Methods: Guideline development included several steps such as performing a literature review, identifying safety issues, evaluating the number of patients, developing patient capabilities assessment tool, and creating relevant documents (e.g. information and contacts orders for each treatment and checklists/follow up sheets for the staff).

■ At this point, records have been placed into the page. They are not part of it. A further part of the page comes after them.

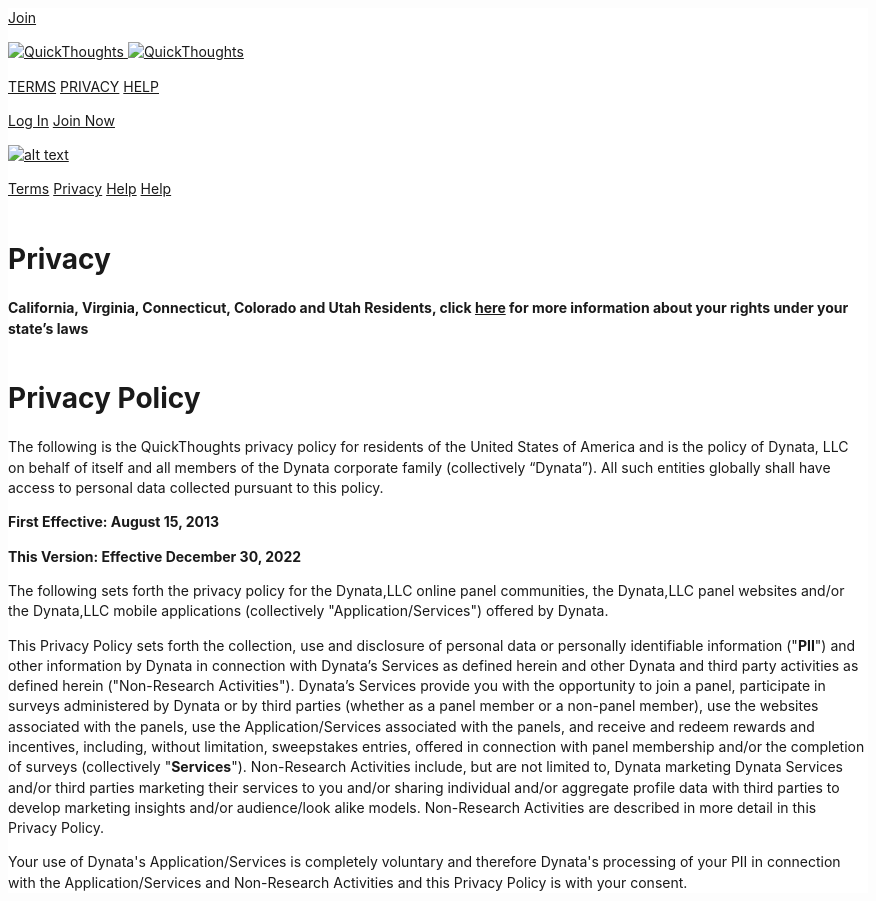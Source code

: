 [Join](https://www.quickthoughtsapp.com/signup)

 [![QuickThoughts](https://darwin-assets.dynata.com/Quickthought-logo-white.png) ![QuickThoughts](https://darwin-assets.dynata.com/Quickthought-logo-white.png)](https://www.quickthoughtsapp.com/)

[](https://www.quickthoughtsapp.com/rewards)[TERMS](https://www.quickthoughtsapp.com/terms) [](https://www.quickthoughtsapp.com/about)[PRIVACY](https://www.quickthoughtsapp.com/privacy) [](https://www.quickthoughtsapp.com/help)[HELP](https://www.quickthoughtsapp.com/help)

[Log In](https://www.quickthoughtsapp.com/login) [Join Now](https://www.quickthoughtsapp.com/signup)

[![alt text](https://darwin-assets.dynata.com/Quickthought-logo.png)](https://www.quickthoughtsapp.com/)

[Terms](https://www.quickthoughtsapp.com/login) [Privacy](https://www.quickthoughtsapp.com/rewards) [Help](https://www.quickthoughtsapp.com/about) [Help](https://www.quickthoughtsapp.com/help)

Privacy
=======

**California, Virginia, Connecticut, Colorado and Utah Residents, click [here](##ccpa) for more information about your rights under your state’s laws**

  
  
  

**Privacy Policy**
==================

The following is the QuickThoughts privacy policy for residents of the United States of America and is the policy of Dynata, LLC on behalf of itself and all members of the Dynata corporate family (collectively “Dynata”). All such entities globally shall have access to personal data collected pursuant to this policy.

**First Effective: August 15, 2013**

**This Version: Effective December 30, 2022**

The following sets forth the privacy policy for the Dynata,LLC online panel communities, the Dynata,LLC panel websites and/or the Dynata,LLC mobile applications (collectively "Application/Services") offered by Dynata.

This Privacy Policy sets forth the collection, use and disclosure of personal data or personally identifiable information ("**PII**") and other information by Dynata in connection with Dynata’s Services as defined herein and other Dynata and third party activities as defined herein ("Non-Research Activities"). Dynata’s Services provide you with the opportunity to join a panel, participate in surveys administered by Dynata or by third parties (whether as a panel member or a non-panel member), use the websites associated with the panels, use the Application/Services associated with the panels, and receive and redeem rewards and incentives, including, without limitation, sweepstakes entries, offered in connection with panel membership and/or the completion of surveys (collectively "**Services**"). Non-Research Activities include, but are not limited to, Dynata marketing Dynata Services and/or third parties marketing their services to you and/or sharing individual and/or aggregate profile data with third parties to develop marketing insights and/or audience/look alike models. Non-Research Activities are described in more detail in this Privacy Policy.

Your use of Dynata's Application/Services is completely voluntary and therefore Dynata's processing of your PII in connection with the Application/Services and Non-Research Activities and this Privacy Policy is with your consent.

Results: Guidelines were developed and implemented during 2013-2014. At present, the ambulatory care nurses proactively monitor the treatment of approximately 70 patients (per week), who are being treated at home. The monitoring is performed by phone/email/meetings, and includes confirming appropriate drug handling and administration (e.g., issues related to storage, dosage, and drug-food interactions), follow-up on blood tests, symptoms assessment, and hospitalization, if needed. Guidelines adoption by staff members improved patients monitoring and decreased the rates of AEs (e.g., renal failure) and hospitalizations (will be presented). Conclusions: Proactive approach by developing and implementing guidelines for managing patients treated with OACA was associated with improved patient care.

Biography

Tal Granot, RN, MA, has completed Master’s in Nursing, Master of Philosophy and serves as Nurse of the Breast Cancer Ambulatory Unit, Institute of Oncology at the Davidoff Cancer Center (affiliated to Tel Aviv University). She guides women before and after chemotherapy, manage oral chemotherapy clinic, coordinate during crisis issues, and promote learning and research among nurses in the oncology center. She has relevant clinical, educational and administrative experience as senior partner in the IONS for oral therapy nursing care. She is a senior partner in national committee regarding job development of experienced oncology nurses in the ambulatory setting and a senior partner in the development of clinical safety standard guidelines in Davidoff Cancer Center.